Rabbi Katz had never approved of quantum hametz zappers, and it was not because he considered it part of his job to disapprove of newfangled things. On the contrary: he had a ke-zayit-measuring app on his phone, he believed the hyperspace drive was a possible sign of the Messianic Era, and he contributed heavily to the researchers who traveled back in time to retrieve lost manuscripts by Rav Yehuda He-Hasid. 

It also wasn’t because he disapproved of shortcuts. It was true that he had once viewed anything faster, easier, and more popular with deep suspicion. In his old age, though, he’d come to appreciate the opportunities for new humrot that changing technology provided.

Still, he wasn’t fond of gadgets that made everyone else’s life easier, but made his life harder.

And the hametz zapper was definitely one of those.

In the past, people had started preparing for Pesach months in advance. His own mother, he often told his children, had made him eat outdoors in the snow for two weeks both before and after Pesach! He remembered it fondly: the scrubbing, the sweeping, the steaming, the endless reading of articles telling them that (a) they were doing too much, it didn’t have to be so hard, and (b) there were a dozen more things to do that they had never even considered.
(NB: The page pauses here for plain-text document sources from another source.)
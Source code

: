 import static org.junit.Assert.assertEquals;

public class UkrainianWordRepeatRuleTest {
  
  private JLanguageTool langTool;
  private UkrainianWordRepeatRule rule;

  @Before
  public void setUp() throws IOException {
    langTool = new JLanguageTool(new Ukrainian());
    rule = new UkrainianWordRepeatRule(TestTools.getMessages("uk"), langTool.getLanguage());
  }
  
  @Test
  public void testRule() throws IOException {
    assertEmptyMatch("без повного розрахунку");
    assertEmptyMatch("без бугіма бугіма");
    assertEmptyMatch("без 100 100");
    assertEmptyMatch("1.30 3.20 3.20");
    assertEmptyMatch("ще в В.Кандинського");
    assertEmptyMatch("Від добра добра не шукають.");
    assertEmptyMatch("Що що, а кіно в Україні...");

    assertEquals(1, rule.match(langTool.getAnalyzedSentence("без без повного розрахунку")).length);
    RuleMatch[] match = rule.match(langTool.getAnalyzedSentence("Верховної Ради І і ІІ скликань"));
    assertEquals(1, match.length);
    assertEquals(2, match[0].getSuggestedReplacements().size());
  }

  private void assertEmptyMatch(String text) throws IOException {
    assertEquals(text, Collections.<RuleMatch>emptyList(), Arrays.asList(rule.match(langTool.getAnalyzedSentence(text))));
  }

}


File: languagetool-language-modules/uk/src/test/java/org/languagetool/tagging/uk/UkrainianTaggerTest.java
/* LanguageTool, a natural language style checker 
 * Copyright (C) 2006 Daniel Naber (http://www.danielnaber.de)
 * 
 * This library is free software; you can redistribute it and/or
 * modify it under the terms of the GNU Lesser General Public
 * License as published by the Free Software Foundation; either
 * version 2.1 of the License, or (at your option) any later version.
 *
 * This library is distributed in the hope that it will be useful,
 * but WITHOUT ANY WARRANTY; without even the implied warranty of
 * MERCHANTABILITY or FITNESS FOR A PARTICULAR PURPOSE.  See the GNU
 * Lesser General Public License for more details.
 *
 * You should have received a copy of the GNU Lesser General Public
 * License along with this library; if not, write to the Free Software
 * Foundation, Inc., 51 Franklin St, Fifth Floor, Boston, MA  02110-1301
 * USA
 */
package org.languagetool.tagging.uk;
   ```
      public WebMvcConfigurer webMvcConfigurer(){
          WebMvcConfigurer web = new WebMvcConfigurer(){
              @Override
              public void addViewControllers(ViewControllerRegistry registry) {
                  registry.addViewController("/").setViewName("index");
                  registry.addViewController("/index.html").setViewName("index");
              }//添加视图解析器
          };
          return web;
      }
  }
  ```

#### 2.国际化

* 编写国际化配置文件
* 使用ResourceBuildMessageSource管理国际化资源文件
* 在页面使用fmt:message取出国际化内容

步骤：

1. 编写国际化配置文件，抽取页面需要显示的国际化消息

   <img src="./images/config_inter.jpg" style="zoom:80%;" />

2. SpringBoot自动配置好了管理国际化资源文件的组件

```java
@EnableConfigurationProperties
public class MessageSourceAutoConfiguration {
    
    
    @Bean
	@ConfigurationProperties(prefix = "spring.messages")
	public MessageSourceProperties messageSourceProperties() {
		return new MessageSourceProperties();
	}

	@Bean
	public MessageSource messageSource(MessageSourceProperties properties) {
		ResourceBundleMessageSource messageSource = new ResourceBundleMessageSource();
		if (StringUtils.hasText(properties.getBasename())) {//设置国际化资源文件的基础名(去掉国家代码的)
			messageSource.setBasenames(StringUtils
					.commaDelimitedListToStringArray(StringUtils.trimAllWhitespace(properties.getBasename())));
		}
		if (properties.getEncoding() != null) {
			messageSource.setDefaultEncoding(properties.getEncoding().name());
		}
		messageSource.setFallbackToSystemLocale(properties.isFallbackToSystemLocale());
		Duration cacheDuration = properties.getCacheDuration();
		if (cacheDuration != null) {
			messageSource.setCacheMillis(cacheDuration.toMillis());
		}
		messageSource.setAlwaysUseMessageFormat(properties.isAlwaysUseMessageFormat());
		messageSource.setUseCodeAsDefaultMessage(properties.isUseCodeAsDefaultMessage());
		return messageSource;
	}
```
Those had been simpler times.

But the hametz zapper, according to its inventor (and also the OU, the Star-K, and the CRC), could take care of all that in minutes. Thirty seconds to set the quantum field, two minutes to remove all matzah from the home (the hametz zapper couldn’t distinguish it from leavened bread, a fact that had caused great crises of emunah for some), and—zap! (the literal sound the device made)—the zapper broke the hametz down into its subatomic particles. Which, according to many poskim, was sufficient, bedieved, to destroy them.

No more cramming into tiny pizza shops! No more subsisting on grilled chicken and potato starch! You could do all your Pesach cleaning the day before Pesach! (Or the day before you started cooking, if you didn’t live close to Pomegranate.)

And that was exactly what people did.

Until they discovered, twenty-four hours before Pesach, that their hametz zapper was supposed to be pre-tested, because, due to unavoidable quantum fluctuations, a quarter of them didn’t work.

And then—then —they called the rabbi.

In the four years since the hametz zapper had gone on the market, Rabbi Katz had given up all of his usual erev Pesach activities. He no longer prepared afikomen hiding places. He no longer made his famous quadruple-egg kugel. He no longer added to his long-running lecture series of divrei Torah on the first two pages of Maggid.

Instead, he answered panicked questions about hametz zappers.

He had grown resigned to that. Previous rabbis, he figured, had felt the same way about dishwashers, microwaves, and teleportation. None of those things had gone away.

But this question—on Hol ha-Moed!—was enough to make him consider whether some of the signatures on that hametz zapper ban had actually been real.

“We should have read the instructions more carefully!” the man on the phone admitted, after introducing himself as Mr. Schwartz. “But you know how erev Pesach is! After my wife pressed the button, we assumed it was done. We didn’t realize we had merely translocated the hametz into its quantum bag!”

“I see,” Rabbi Katz said, adopting what he thought of as his soothing tone. He had great confidence in the effectiveness of this tone, despite a complete lack of evidence that it had ever worked. “So the hametz is still in the bag?”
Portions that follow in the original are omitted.